Meghan Cox Gurdon: Mixed blessings of the cell phone world

It’s becoming harder to recall what life was like before we were all in constant contact by cell phone.

A dozen or so years ago, when mobile phones were the size of paperback books and used as ostentatiously as possible, I happened to dine at a restaurant in southern China.

At the next table, four businessmen were talking loudly and importantly on massive hand-held devices, while their one phone-free tablemate sat in uncool silence.

My translator leaned over and said with a chuckle that it was all for show — the men had rung up each other just to show off their groovy technology and embarrass their friend.

Today, of course, every 9-year-old seems to have the use of a cell phone. It’s probably a good thing, too, because what with the price of gas America’s cosseted youngsters are suddenly getting a taste of hardscrabble independence. At least that’s how it looks from where we live, in comfy suburbia.

Until recently, all children were at all times driven to all locations by their harried but indulgent parents. Quite suddenly, one sees children riding bicycles unescorted, not for fun but for transportation.

Overnight, one sees children kicking along the roadside — children who a couple of months ago could have expected a friendly lift in air-conditioned comfort.

This surely fits under the heading “Upside of the Downslide,” because though slipping into what feels like a recession is hardly pleasant, it is also true that American childhood had become far too guarded and altogether too sedentary.

If high gas prices force children to become more self-sufficient in getting themselves around, well, that’s a vapor-thin silver lining.

Yet modern parents can be only so lax. We may start sending our children off unaccompanied, but it’s become almost unthinkable to push them into the world without a phone.

When you have summertime houseguests, as we do this week, and they, too, have children, there’s inevitably half an hour of dithering while phones are assigned.

“Wait, do you have a phone?” someone asks. “Well, I’ve got your phone,” someone else returns. Then comes a little chorus of “Which phone?” or “Where is my phone, anyway?” or “But then I don’t have a phone” or “The baby was playing with the phone,” and invariably some phones are dead or recharging or seriously lost.
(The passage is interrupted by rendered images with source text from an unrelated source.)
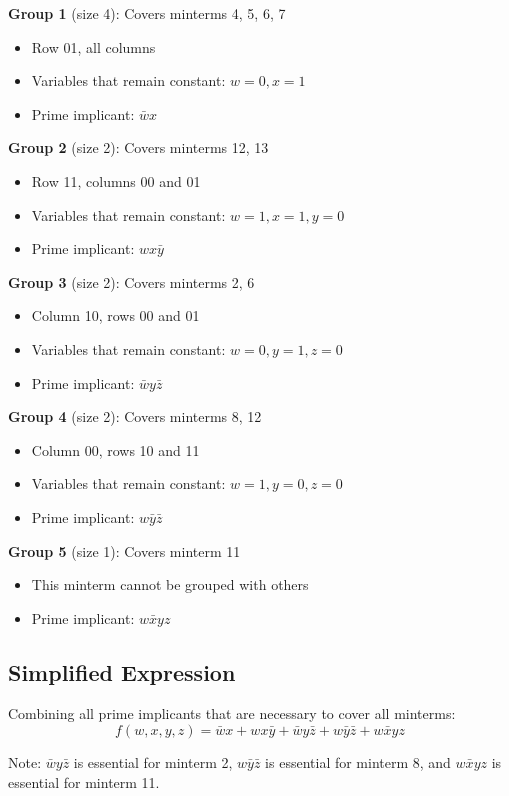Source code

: \documentclass[11pt]{article}
\begin{document}
\textbf{Group 1} (size 4): Covers minterms 4, 5, 6, 7
\begin{itemize}
\item Row 01, all columns
\item Variables that remain constant: \(w=0, x=1\)
\item Prime implicant: \(\bar{w}x\)
\end{itemize}

\textbf{Group 2} (size 2): Covers minterms 12, 13
\begin{itemize}
\item Row 11, columns 00 and 01
\item Variables that remain constant: \(w=1, x=1, y=0\)
\item Prime implicant: \(wx\bar{y}\)
\end{itemize}

\textbf{Group 3} (size 2): Covers minterms 2, 6
\begin{itemize}
\item Column 10, rows 00 and 01
\item Variables that remain constant: \(w=0, y=1, z=0\)
\item Prime implicant: \(\bar{w}y\bar{z}\)
\end{itemize}

\textbf{Group 4} (size 2): Covers minterms 8, 12
\begin{itemize}
\item Column 00, rows 10 and 11
\item Variables that remain constant: \(w=1, y=0, z=0\)
\item Prime implicant: \(w\bar{y}\bar{z}\)
\end{itemize}

\textbf{Group 5} (size 1): Covers minterm 11
\begin{itemize}
\item This minterm cannot be grouped with others
\item Prime implicant: \(w\bar{x}yz\)
\end{itemize}
\subsection{Simplified Expression}
\label{sec:orgadfec80}
Combining all prime implicants that are necessary to cover all minterms:
\[
\boxed{f(w,x,y,z) = \bar{w}x + wx\bar{y} + \bar{w}y\bar{z} + w\bar{y}\bar{z} + w\bar{x}yz}
\]

Note: \(\bar{w}y\bar{z}\) is essential for minterm 2, \(w\bar{y}\bar{z}\) is essential for minterm 8, and \(w\bar{x}yz\) is essential for minterm 11.
\end{document}
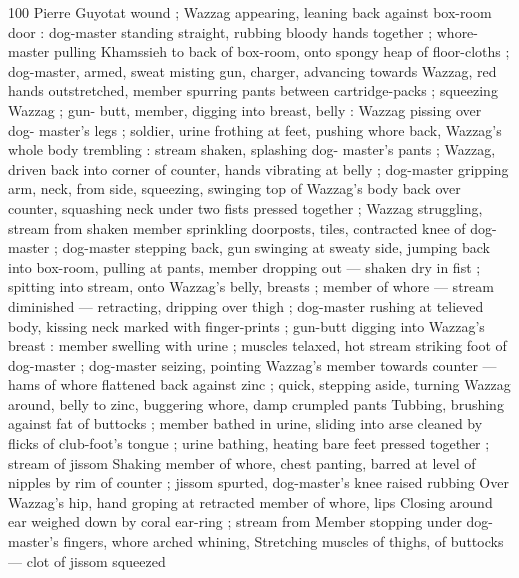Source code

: 100 Pierre Guyotat
wound ; Wazzag appearing, leaning back against box-room door :
dog-master standing straight, rubbing bloody hands together ;
whore-master pulling Khamssieh to back of box-room, onto spongy
heap of floor-cloths ; dog-master, armed, sweat misting gun, charger,
advancing towards Wazzag, red hands outstretched, member
spurring pants between cartridge-packs ; squeezing Wazzag ; gun-
butt, member, digging into breast, belly : Wazzag pissing over dog-
master's legs ; soldier, urine frothing at feet, pushing whore back,
Wazzag's whole body trembling : stream shaken, splashing dog-
master's pants ; Wazzag, driven back into corner of counter, hands
vibrating at belly ; dog-master gripping arm, neck, from side,
squeezing, swinging top of Wazzag's body back over counter,
squashing neck under two fists pressed together ; Wazzag
struggling, stream from shaken member sprinkling doorposts, tiles,
contracted knee of dog-master ; dog-master stepping back, gun
swinging at sweaty side, jumping back into box-room, pulling at
pants, member dropping out — shaken dry in fist ; spitting into
stream, onto Wazzag's belly, breasts ; member of whore — stream
diminished — retracting, dripping over thigh ; dog-master rushing at
telieved body, kissing neck marked with finger-prints ; gun-butt
digging into Wazzag's breast : member swelling with urine ; muscles
telaxed, hot stream striking foot of dog-master ; dog-master seizing,
pointing Wazzag's member towards counter — hams of whore
flattened back against zinc ; quick, stepping aside, turning Wazzag
around, belly to zinc, buggering whore, damp crumpled pants
Tubbing, brushing against fat of buttocks ; member bathed in urine,
sliding into arse cleaned by flicks of club-foot's tongue ; urine
bathing, heating bare feet pressed together ; stream of jissom
Shaking member of whore, chest panting, barred at level of nipples
by rim of counter ; jissom spurted, dog-master's knee raised rubbing
Over Wazzag's hip, hand groping at retracted member of whore, lips
Closing around ear weighed down by coral ear-ring ; stream from
Member stopping under dog-master's fingers, whore arched whining,
Stretching muscles of thighs, of buttocks — clot of jissom squeezed

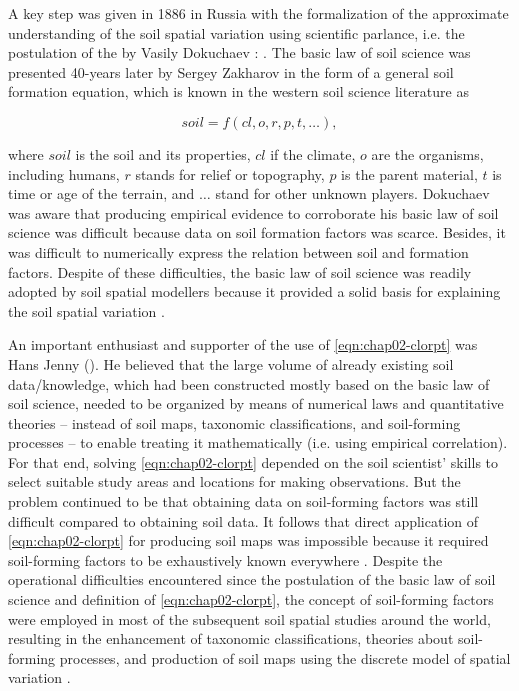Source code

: A key step was given in 1886 in Russia with the formalization of the approximate understanding of the soil 
spatial variation using scientific parlance, i.e. the postulation of the  by 
Vasily Dokuchaev \cite{Florinsky2012}: . The basic law of soil science was presented 40-years later by Sergey Zakharov in the form of a 
general soil formation equation, which is known in the western soil science literature as \cite{Jenny1941, 
Florinsky2012}

\begin{equation}\label{eqn:chap02-clorpt}
 soil = f(cl, o, r, p, t, \ldots),
\end{equation}

\noindent where $soil$ is the soil and its properties, $cl$ if the climate, $o$ 
are the organisms, including humans, $r$ stands for relief or topography, $p$ is the 
parent material, $t$ is time or age of the terrain, and $\ldots$ stand for other unknown 
players. Dokuchaev was aware that producing empirical evidence to corroborate his basic law of soil science was 
difficult because data on soil formation factors was scarce. Besides, it was difficult to numerically express 
the relation between soil and formation factors. Despite of these difficulties, the basic law of soil science 
was readily adopted by soil spatial modellers because it provided a solid basis for explaining the soil spatial 
variation \cite{Smith1986}.

An important enthusiast and supporter of the use of \autoref{eqn:chap02-clorpt} was Hans Jenny 
(\citeyear{Jenny1941}). He believed that the large volume of already existing soil data/knowledge, which had 
been constructed mostly based on the basic law of soil science, needed to be organized by means of numerical 
laws and quantitative theories -- instead of soil maps, taxonomic classifications, and soil-forming processes 
-- to enable treating it mathematically (i.e. using empirical correlation). For that end, solving 
\autoref{eqn:chap02-clorpt} depended on the soil scientist' skills to select suitable study areas and locations 
for making observations. But the problem continued to be that obtaining data on soil-forming factors was still 
difficult compared to obtaining soil data. It follows that direct application of \autoref{eqn:chap02-clorpt} 
for producing soil maps was impossible because it required soil-forming factors to be exhaustively known 
everywhere \cite{Jenny1941}. Despite the operational difficulties encountered since the postulation of the 
basic law of soil science and definition of \autoref{eqn:chap02-clorpt}, the concept of soil-forming factors 
were employed in most of the subsequent soil spatial studies around the world, resulting in the enhancement of 
taxonomic classifications, theories about soil-forming processes, and production of soil maps using the 
discrete model of spatial variation \cite{Schelling1970, Hudson1992, BockheimEtAl2000, Legros2006, 
KrasilnikovEtAl2009b, HarteminkEtAl2013}.

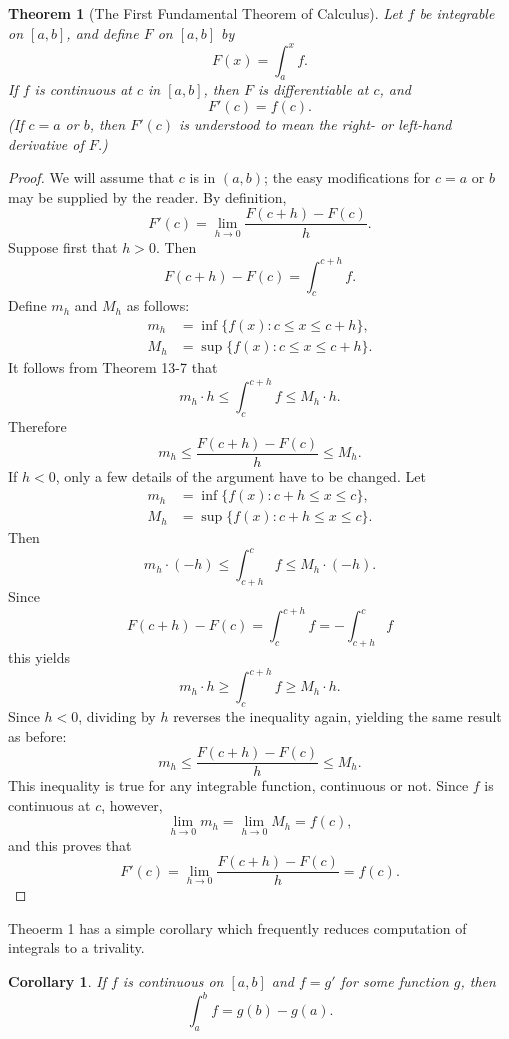 \documentclass{article}
\newtheorem{corollary}{Corollary}
\numberwithin{corollary}{subsection}
\numberwithin{definition}{subsection}
\numberwithin{lemma}{subsection}
\newtheorem{theorem}{Theorem}
\numberwithin{theorem}{subsection}
\begin{document}
\begin{theorem}[The First Fundamental Theorem of Calculus]
  Let $f$ be integrable on $[a, b]$, and define $F$ on $[a, b]$ by \[
    F(x) = \int_a^x f.
  \] If $f$ is continuous at $c$ in $[a, b]$, then $F$ is differentiable at
  $c$, and \[
    F'(c) = f(c).
  \] (If $c = a$ or $b$, then $F'(c)$ is understood to mean the right- or
  left-hand derivative of $F$.)
\end{theorem}
\begin{proof}
  We will assume that $c$ is in $(a, b)$; the easy modifications for $c = a$ or
  $b$ may be supplied by the reader. By definition, \[
    F'(c) = \lim_{h \to 0}\frac{F(c + h) - F(c)}{h}.
  \] Suppose first that $h > 0$. Then \[
    F(c + h) - F(c) = \int_c^{c + h} f.
  \] Define $m_h$ and $M_h$ as follows:
  \begin{align*}
    m_h &= \inf\{f(x): c \leq x \leq c + h\}, \\
    M_h &= \sup\{f(x): c \leq x \leq c + h\}.
  \end{align*}
  It follows from Theorem 13-7 that \[
    m_h \cdot h \leq \int_c^{c + h} f \leq M_h \cdot h.
  \] Therefore \[
    m_h \leq \frac{F(c + h) - F(c)}{h} \leq M_h.
  \] If $h < 0$, only a few details of the argument have to be changed. Let
  \begin{align*}
    m_h &= \inf\{f(x): c + h \leq x \leq c\}, \\
    M_h &= \sup\{f(x): c + h \leq x \leq c\}.
  \end{align*}
  Then \[
    m_h \cdot (-h) \leq \int_{c + h}^c f \leq M_h \cdot (-h).
  \] Since \[
    F(c + h) - F(c) = \int_c^{c + h} f = -\int_{c + h}^c f
  \] this yields \[
    m_h \cdot h \geq \int_c^{c + h} f \geq M_h \cdot h.
  \] Since $h < 0$, dividing by $h$ reverses the inequality again, yielding the
  same result as before: \[
    m_h \leq \frac{F(c + h) - F(c)}{h} \leq M_h.
  \] This inequality is true for any integrable function, continuous or not.
  Since $f$ is continuous at $c$, however, \[
    \lim_{h \to 0} m_h = \lim_{h \to 0} M_h = f(c),
  \] and this proves that \[
    F'(c) = \lim_{h \to 0} \frac{F(c + h) - F(c)}{h} = f(c).
  \]
\end{proof}

Theoerm 1 has a simple corollary which frequently reduces computation of
integrals to a trivality.

\begin{corollary}
  If $f$ is continuous on $[a, b]$ and $f = g'$ for some function $g$, then \[
    \int_a^b f = g(b) - g(a).
  \]
\end{corollary}
\end{document}
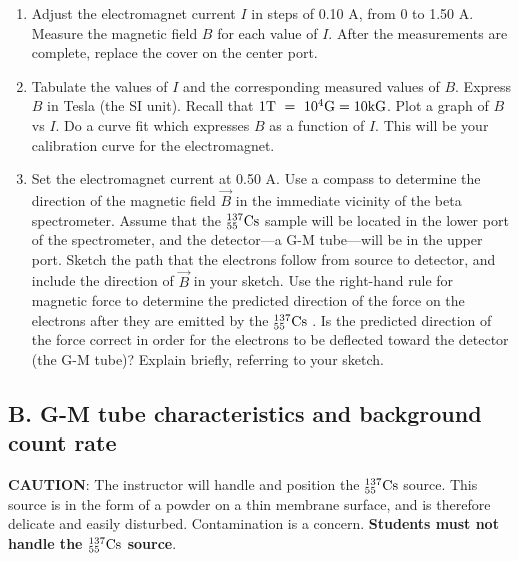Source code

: \documentclass{article}
\newcommand{\cs}{${}^{137}_{55}{\rm Cs}$ }
\begin{document}
\begin{enumerate}
\item Adjust the electromagnet current $I$ in steps of 0.10 A, from 0 to
1.50 A.  Measure the magnetic field $B$ for each value of $I$.  After the
measurements are complete, replace the cover on the center port.

\item Tabulate the values of $I$ and the corresponding measured
values of $B$.  Express $B$ in Tesla (the SI unit).  Recall that 
$1 {\rm T } ~=~ 10^4 {\rm G} = 10 {\rm kG}$.  Plot a graph of $B$
vs $I$.  Do a curve fit which expresses $B$ as a function of $I$.  This
will be your calibration curve for the electromagnet.

\item Set the electromagnet current at 0.50 A.  Use a compass
to determine the direction of the magnetic field
$\vec{B}$ in the immediate vicinity of the beta
spectrometer.  Assume that the \cs sample will be located in the
lower port of the spectrometer, and the detector---a G-M tube---will 
be in the upper port.  Sketch the path that the electrons follow
from source to detector, and include the direction of
$\vec{B}$ in your sketch.  Use the right-hand rule
for magnetic force to determine the predicted direction of the force on
the electrons after they are emitted by the \cs.  Is the predicted
direction of the force correct in order for
the electrons to be deflected toward the detector (the G-M tube)?
Explain briefly, referring to your sketch.

\end{enumerate}

\subsection{B.  G-M tube characteristics and background count rate}

{\bf CAUTION}: The instructor will handle and
position the \cs source.  This source is in the form of a powder on
a thin membrane surface, and is therefore delicate and easily
disturbed.  Contamination is a concern.  {\bf Students must not handle the
\cs source}.
\end{document}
Then there’s a lot of ringing around, like Chinese businessmen showing off, to discover where the missing devices might be. Perhaps one goes off in someone’s (ahem) handbag, at which point everyone laughs.

And off we go to separate and, in the case of the children, amusingly sex-stereotypical entertainments. Today, for instance, the teenage girls are bound for the shopping mall, while the preteen boys are going “hunting” in the peaceful Maryland woods. And in no time, it seems, the children start calling in.

Ring! “I just wanted to ask, do you think I should buy a black eyeliner that costs $10?”

Ring! “What? I didn’t call you. Must have hit speed dial by mistake.”

Ring! “… So do you have her cell phone number? She went to Aeropostale and I’m at Hollister, and it’s been, like, 10 minutes.”

Ring! “Were you serious when you said we could barbecue anything we catch? Aw, c’mon! Why not?”

It’s nice to be in touch with the children, but this is getting ridiculous.

Ring! “It turns out the movie we wanted to see isn’t even playing here, so we were thinking we might try to go see it tomorrow. …”

Ring! “Mummy? The creek … [indecipherable] … but there’s still a lot of blood.”

“Blood?” I bawl into the receiver. “How much? Where are you? And, wait — whose blood?”

“Mine,” he says. “Ankle.”

“Is it gushing?”

There’s a pause as our son consults the visiting boy who mercifully is not bleeding. Yes, it’s a gusher. “OK, put pressure on it and make for the edge of the woods,” I tell him.

Silently thanking the previously irritating cell phone and all who gave their careers to put inexpensive ones into the pockets of American children, I dash for the car.

The other mother comes with me, stuffing a wad of gauze into her pocket, in case. As we’re driving, her phone goes off. “No,” she says, “you already have pink flip-flops.”

By now we’ve reached the boys, who are sitting by the road in a heap of filthy, soaked exultation. My boy waves his cell phone in greeting and tentatively removes the T-shirt tourniquet from his injured leg. There is a … tiny cut.

“Weird,” he says, puzzled. “It was bleeding way more before.”